A California state appeals court panel ruled on Monday that some benefits for participants in public pension plans in Alameda, Contra Costa and Merced counties may be protected prior to a pension reform law outlawing them in 2013.
The benefits outlawed in California Gov. Edmund G. "Jerry" Brown Jr.'s Public Employees' Pension Reform Act of 2013 were those that allowed workers to calculate and add unused vacation time and other leave time to their final years' salaries, thereby increasing their pension benefits. In a challenge to the constitutionality of the reduced benefits by employees of the three counties, a trial judge in Contra Costa County had ruled in May 2014 that using the accumulated vacation time to increase pensions was "unlawful."
The appeals court on Monday concluded that the trial court's analysis of the reform law "on the pensions of legacy members was incorrect in certain respects and also improperly failed to include a necessary vested-rights analysis," according to the ruling. Portions of the case will go back to a lower court.
The California Supreme Court has already agreed to hear the case, consolidating it with the decision of another state appellate panel, which ruled in August 2016 that employees in Marin County were only entitled to a "reasonable pension benefit," not their original pension guarantee. Monday's ruling did note much of the Marin County case's "vested-rights analysis — including its rejection of the absolute need for comparable new advantages when pension rights are eliminated or reduced — is not controversial, and we do not disagree with it."

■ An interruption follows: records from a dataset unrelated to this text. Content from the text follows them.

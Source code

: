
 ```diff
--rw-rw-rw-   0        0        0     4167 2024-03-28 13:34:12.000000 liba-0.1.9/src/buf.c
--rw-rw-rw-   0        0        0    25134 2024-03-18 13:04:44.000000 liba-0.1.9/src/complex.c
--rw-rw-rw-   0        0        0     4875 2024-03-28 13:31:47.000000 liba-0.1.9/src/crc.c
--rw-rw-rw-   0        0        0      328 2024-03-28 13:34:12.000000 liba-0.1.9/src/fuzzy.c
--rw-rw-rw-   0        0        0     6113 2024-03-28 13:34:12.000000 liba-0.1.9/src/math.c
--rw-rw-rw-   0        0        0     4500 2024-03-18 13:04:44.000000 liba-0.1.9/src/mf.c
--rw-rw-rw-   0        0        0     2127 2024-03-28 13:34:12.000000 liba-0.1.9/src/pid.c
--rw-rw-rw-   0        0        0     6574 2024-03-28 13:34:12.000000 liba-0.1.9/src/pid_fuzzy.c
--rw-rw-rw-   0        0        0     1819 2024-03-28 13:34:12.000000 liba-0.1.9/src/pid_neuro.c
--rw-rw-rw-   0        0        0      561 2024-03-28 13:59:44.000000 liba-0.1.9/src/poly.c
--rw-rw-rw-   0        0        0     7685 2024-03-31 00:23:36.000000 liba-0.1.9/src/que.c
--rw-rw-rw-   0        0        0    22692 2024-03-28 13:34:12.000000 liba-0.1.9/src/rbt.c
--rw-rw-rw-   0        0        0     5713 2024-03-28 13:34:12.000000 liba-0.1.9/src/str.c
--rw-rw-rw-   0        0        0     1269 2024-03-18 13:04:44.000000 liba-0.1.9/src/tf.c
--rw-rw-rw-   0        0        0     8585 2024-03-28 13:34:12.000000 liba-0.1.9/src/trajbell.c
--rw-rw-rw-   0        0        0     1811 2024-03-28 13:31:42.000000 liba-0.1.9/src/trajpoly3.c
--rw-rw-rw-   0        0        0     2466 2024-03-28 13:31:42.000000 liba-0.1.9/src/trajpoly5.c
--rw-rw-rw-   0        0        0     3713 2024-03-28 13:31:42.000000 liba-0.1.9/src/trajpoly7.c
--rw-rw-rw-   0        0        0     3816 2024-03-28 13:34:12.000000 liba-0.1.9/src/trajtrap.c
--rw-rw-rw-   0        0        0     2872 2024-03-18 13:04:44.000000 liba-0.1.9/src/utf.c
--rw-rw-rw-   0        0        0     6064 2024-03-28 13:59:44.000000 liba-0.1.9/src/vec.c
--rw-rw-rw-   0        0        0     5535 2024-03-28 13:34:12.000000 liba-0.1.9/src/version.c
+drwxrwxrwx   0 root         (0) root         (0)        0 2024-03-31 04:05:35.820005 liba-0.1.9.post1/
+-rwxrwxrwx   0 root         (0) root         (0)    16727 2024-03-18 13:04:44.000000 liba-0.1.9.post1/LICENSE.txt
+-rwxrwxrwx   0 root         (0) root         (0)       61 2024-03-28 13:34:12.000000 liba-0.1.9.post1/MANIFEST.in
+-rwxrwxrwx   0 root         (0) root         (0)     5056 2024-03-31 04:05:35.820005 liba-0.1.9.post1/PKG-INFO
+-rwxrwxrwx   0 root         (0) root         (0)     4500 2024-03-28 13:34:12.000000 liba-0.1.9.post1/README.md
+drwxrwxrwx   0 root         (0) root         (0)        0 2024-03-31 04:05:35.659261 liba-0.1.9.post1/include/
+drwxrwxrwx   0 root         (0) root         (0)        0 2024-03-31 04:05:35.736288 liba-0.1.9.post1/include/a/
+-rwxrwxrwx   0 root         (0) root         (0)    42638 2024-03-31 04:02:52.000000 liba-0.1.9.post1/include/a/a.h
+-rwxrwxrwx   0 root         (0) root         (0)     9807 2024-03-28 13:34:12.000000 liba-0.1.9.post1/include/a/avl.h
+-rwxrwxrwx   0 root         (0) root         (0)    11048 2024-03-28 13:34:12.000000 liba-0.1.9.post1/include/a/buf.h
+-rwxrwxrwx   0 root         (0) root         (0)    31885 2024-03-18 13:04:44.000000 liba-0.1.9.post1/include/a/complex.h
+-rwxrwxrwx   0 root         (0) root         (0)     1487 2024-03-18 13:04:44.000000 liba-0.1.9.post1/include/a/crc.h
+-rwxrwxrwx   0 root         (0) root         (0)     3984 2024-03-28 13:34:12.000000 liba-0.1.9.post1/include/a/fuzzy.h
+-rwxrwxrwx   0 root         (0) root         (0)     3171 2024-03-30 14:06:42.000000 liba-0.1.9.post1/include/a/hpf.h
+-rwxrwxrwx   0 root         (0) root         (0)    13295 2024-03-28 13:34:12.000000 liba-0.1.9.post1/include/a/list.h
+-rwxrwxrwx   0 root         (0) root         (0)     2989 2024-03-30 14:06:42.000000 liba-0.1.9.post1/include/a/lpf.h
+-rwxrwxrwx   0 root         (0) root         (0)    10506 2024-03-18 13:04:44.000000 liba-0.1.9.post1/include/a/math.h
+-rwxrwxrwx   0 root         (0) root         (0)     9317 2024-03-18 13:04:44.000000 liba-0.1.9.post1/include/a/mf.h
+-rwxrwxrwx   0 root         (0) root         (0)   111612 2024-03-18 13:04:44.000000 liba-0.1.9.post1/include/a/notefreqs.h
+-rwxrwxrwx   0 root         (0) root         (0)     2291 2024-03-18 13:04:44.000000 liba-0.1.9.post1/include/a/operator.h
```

Ali Bay, Mr. Brown's deputy press secretary, said in an email, "We welcome the decision's affirmation that egregious pension spiking practices called out in the governor's 12-point pension reform plan have long been contrary to the law, and that (the reform act's) effort to end them was constitutional. The decision also affirms the core arguments that the governor made in his recent brief in the California Supreme Court. We are closely reviewing the decision and considering next steps."
Timothy Talbot, partner at Rains Lucia Stern St. Phalle & Silver, attorney for one plaintiff, the Contra Costa Deputy Sheriff's Association, said in a telephone interview, "The decision is the right outcome for the employees we represented. The court did recognize the importance of the promises."
"For my clients anyway, this is a good outcome irrespective of the bigger broader picture of pension law generally," Mr. Talbot said.